What this task involves: This exercise calls for copying every line below that holds the word "passed".
═══ Dataset excerpts ═══
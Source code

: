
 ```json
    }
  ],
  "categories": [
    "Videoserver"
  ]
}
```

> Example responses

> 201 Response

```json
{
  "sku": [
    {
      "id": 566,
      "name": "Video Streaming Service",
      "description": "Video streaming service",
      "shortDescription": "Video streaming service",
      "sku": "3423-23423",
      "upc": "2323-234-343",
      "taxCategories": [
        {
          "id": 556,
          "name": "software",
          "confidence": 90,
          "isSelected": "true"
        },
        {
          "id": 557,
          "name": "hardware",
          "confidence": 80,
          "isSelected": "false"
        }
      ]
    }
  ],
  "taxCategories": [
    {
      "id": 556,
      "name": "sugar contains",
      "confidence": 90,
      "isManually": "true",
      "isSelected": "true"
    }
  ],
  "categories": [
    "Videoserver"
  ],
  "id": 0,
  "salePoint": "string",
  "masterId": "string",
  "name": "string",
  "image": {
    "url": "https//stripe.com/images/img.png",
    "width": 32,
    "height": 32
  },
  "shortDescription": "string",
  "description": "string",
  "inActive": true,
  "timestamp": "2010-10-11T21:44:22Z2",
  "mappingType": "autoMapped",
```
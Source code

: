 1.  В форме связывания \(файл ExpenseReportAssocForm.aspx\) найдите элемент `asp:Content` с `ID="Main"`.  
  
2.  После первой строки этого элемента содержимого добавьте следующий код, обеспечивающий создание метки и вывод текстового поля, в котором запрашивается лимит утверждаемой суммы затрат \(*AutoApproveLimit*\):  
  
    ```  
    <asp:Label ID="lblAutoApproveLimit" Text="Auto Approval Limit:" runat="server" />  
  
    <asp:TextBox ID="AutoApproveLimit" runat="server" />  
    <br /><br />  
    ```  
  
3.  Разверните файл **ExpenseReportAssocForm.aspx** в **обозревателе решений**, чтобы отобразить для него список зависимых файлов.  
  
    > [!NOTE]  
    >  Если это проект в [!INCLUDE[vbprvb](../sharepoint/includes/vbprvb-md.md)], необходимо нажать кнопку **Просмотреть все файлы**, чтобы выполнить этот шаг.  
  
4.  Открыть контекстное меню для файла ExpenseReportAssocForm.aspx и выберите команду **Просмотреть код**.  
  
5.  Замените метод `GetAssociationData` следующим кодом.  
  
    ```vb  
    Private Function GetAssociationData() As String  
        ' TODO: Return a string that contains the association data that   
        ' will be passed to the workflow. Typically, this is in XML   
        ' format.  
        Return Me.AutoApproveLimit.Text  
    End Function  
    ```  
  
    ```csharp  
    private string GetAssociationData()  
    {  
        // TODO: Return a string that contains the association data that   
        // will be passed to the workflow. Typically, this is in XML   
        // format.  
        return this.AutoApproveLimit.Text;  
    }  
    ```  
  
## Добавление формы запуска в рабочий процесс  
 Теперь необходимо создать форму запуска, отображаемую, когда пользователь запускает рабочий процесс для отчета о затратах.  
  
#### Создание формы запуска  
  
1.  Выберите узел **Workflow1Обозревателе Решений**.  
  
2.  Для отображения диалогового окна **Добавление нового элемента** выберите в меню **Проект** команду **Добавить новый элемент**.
═══
Response below:
        ' will be passed to the workflow. Typically, this is in XML   
        // will be passed to the workflow. Typically, this is in XML   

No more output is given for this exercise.